Conjugate Heat Transfer from an Impingement and Film-Cooled Flat Plate

摘要

The effect of solid thermal conductivity on conjugate heat transfer from a flat plate with combined impingement and film cooling is studied both experimentally and computationally. One side of the plate is exposed to hot mainstream, whereas the other side is impinged with air jets. A flow configuration with multiple staggered rows of cylindrical film holes and a matrix of impingement holes is considered. A thermochromic liquid crystal technique is used in the experiment to measure the surface temperature of the plate. The physical domain is meshed with fine-sized hybrid: hexahedral and tetrahedral grids suitable for the finite volume computations. Reynolds-averaged Navier-Stokes equations are solved with shear-stress transport κ-omega turbulence modeling. A grid independence study is carried out using a grid convergence index method. A validation exercise of computational results is carried out against the full coverage film cooling data available in literature ("Total Cooling Effectiveness on A Staggered Full-Coverage Film Cooling Plate with Impinging Jet," ASME-TurboExpo2010, American Soc. of Mechanical Engineers Paper GT2010-23725, Fairfield, NJ, June 2010).
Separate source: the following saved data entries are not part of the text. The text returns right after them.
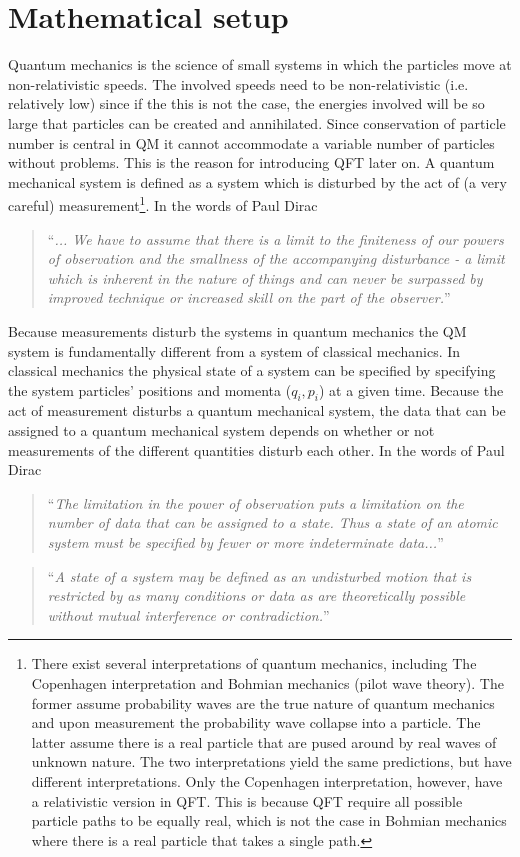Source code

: \chapter{Mathematical setup}
Quantum mechanics is the science of small systems in which the particles move at non-relativistic speeds. The involved speeds need to be non-relativistic (i.e. relatively low) since if the this is not the case, the energies involved will be so large that particles can be created and annihilated. Since conservation of particle number is central in QM it cannot accommodate a variable number of particles without problems. This is the reason for introducing QFT later on. \newline
A quantum mechanical system is defined as a system which is disturbed by the act of (a very careful) measurement\footnote{There exist several interpretations of quantum mechanics, including The Copenhagen interpretation and Bohmian mechanics (pilot wave theory). The former assume probability waves are the true nature of quantum mechanics and upon measurement the probability wave collapse into a particle. The latter assume there is a real particle that are pused around by real waves of unknown nature. The two interpretations yield the same predictions, but have different interpretations. Only the Copenhagen interpretation, however, have a relativistic version in QFT. This is because QFT require all possible particle paths to be equally real, which is not the case in Bohmian mechanics where there is a real particle that takes a single path.}. In the words of Paul Dirac~\citep{dirac}
\begin{quote}
	“\textit{... We have to assume that there is a limit to the finiteness of our powers of observation and the smallness of the accompanying disturbance - a limit which is inherent in the nature of things and can never be surpassed by improved technique or increased skill on the part of the observer.}”
\end{quote}
Because measurements disturb the systems in quantum mechanics the QM system is fundamentally different from a system of classical mechanics. In classical mechanics the physical state of a system can be specified by specifying the system particles' positions and momenta ($q_i,p_i$) at a given time. Because the act of measurement disturbs a quantum mechanical system, the data that can be assigned to a quantum mechanical system depends on whether or not measurements of the different quantities disturb each other. In the words of Paul Dirac~\citep[p.11]{dirac}
\begin{quote}
	“\textit{The limitation in the power of observation puts a limitation on the number of data that can be assigned to a state. Thus a state of an atomic system must be specified by fewer or more indeterminate data...}”
\end{quote} 
\begin{quote}
	“\textit{A state of a system may be defined as an undisturbed motion that is restricted by as many conditions or data as are theoretically possible without mutual interference or contradiction.}”
\end{quote}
Results from the conjugate heat transfer study are presented for three blade materials: A, B, and C with thermal conductivities of 0.2,1.5, and 15 W/m · K, respectively, and for three blowing ratios of 0.6,1.0, and 1.6. Limited by the experimental facility, the mainstream Reynolds number is varied from 49,050 to 130,800; and the coolant jet Reynolds number is kept constant at 825. The computations for the impingement surface reveal multiple peaks and valleys in the heat flux and temperature plots. Material C has experienced significant changes in the values of impingement surface heat flux and temperature with blowing ratio, whereas these changes are only minor for material A. On the interaction surface, convective heat flux values are the lowest for material A and progressively increase with increasing thermal conductivity. However, the effectiveness values vary significantly for material A in the streamwise direction. A good agreement is found between the effectiveness distributions obtained from the measurements and the computations. The Nusselt number variations on the interaction surface are presented by defining a factor that accounts for the direction of heat flux.